THE INPUT Block Start
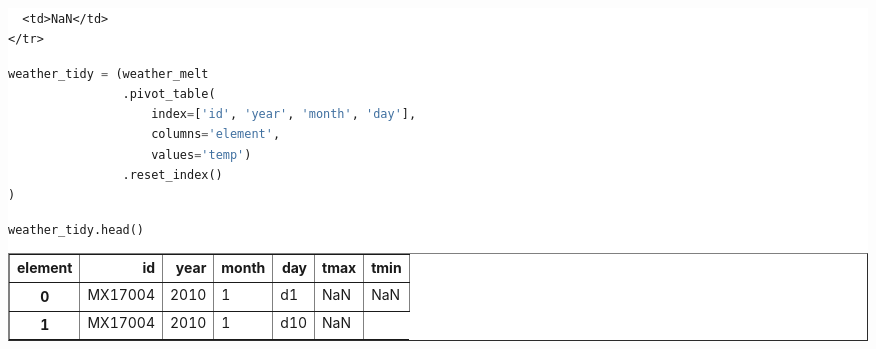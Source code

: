       <td>NaN</td>
    </tr>
  </tbody>
</table>
</div>




```python
weather_tidy = (weather_melt
                .pivot_table(
                    index=['id', 'year', 'month', 'day'],
                    columns='element',
                    values='temp')
                .reset_index()
)
```


```python
weather_tidy.head()
```




<div>
<style>
    .dataframe thead tr:only-child th {
        text-align: right;
    }

    .dataframe thead th {
        text-align: left;
    }

    .dataframe tbody tr th {
        vertical-align: top;
    }
</style>
<table border="1" class="dataframe">
  <thead>
    <tr style="text-align: right;">
      <th>element</th>
      <th>id</th>
      <th>year</th>
      <th>month</th>
      <th>day</th>
      <th>tmax</th>
      <th>tmin</th>
    </tr>
  </thead>
  <tbody>
    <tr>
      <th>0</th>
      <td>MX17004</td>
      <td>2010</td>
      <td>1</td>
      <td>d1</td>
      <td>NaN</td>
      <td>NaN</td>
    </tr>
    <tr>
      <th>1</th>
      <td>MX17004</td>
      <td>2010</td>
      <td>1</td>
      <td>d10</td>
      <td>NaN</td>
THE INPUT Block End
Copy every line in the listing above where the string "thead" turns up.

    .dataframe thead tr:only-child th {
    .dataframe thead th {
  <thead>
  </thead>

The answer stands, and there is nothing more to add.